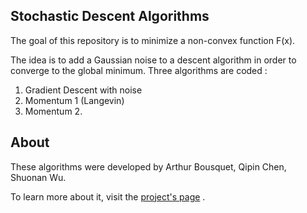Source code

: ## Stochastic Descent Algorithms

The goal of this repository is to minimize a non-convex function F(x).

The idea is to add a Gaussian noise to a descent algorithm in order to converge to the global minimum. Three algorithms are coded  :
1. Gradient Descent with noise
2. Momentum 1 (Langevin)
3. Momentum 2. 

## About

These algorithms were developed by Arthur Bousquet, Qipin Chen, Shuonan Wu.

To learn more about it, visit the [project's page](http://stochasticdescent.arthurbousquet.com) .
-*-*-
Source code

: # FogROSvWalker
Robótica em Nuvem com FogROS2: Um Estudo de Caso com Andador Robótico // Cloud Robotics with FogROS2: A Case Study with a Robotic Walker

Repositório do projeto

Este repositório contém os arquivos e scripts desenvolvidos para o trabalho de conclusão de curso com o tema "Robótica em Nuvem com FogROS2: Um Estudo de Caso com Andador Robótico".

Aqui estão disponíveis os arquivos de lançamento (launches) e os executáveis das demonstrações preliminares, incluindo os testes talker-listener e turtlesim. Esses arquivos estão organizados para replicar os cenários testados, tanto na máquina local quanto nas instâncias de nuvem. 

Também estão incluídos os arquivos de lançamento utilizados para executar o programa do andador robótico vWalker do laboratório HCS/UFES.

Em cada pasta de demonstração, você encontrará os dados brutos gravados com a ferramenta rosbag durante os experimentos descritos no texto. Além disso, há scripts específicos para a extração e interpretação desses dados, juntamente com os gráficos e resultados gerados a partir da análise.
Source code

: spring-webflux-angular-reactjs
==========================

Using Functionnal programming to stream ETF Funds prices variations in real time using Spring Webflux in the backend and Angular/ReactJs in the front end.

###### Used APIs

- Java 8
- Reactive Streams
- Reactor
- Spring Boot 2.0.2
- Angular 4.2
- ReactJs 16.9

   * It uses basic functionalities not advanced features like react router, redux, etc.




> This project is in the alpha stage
-*-*-
§ ABOUT THIS TASK
Whatever else the listing above holds, retype exactly only the lines from the one containing "2. Momentum 1 (Langevin)" to the one containing "To learn more", both ends kept.

§ EXERCISE SOLUTION
2. Momentum 1 (Langevin)
3. Momentum 2. 

## About

These algorithms were developed by Arthur Bousquet, Qipin Chen, Shuonan Wu.

To learn more about it, visit the [project's page](http://stochasticdescent.arthurbousquet.com) .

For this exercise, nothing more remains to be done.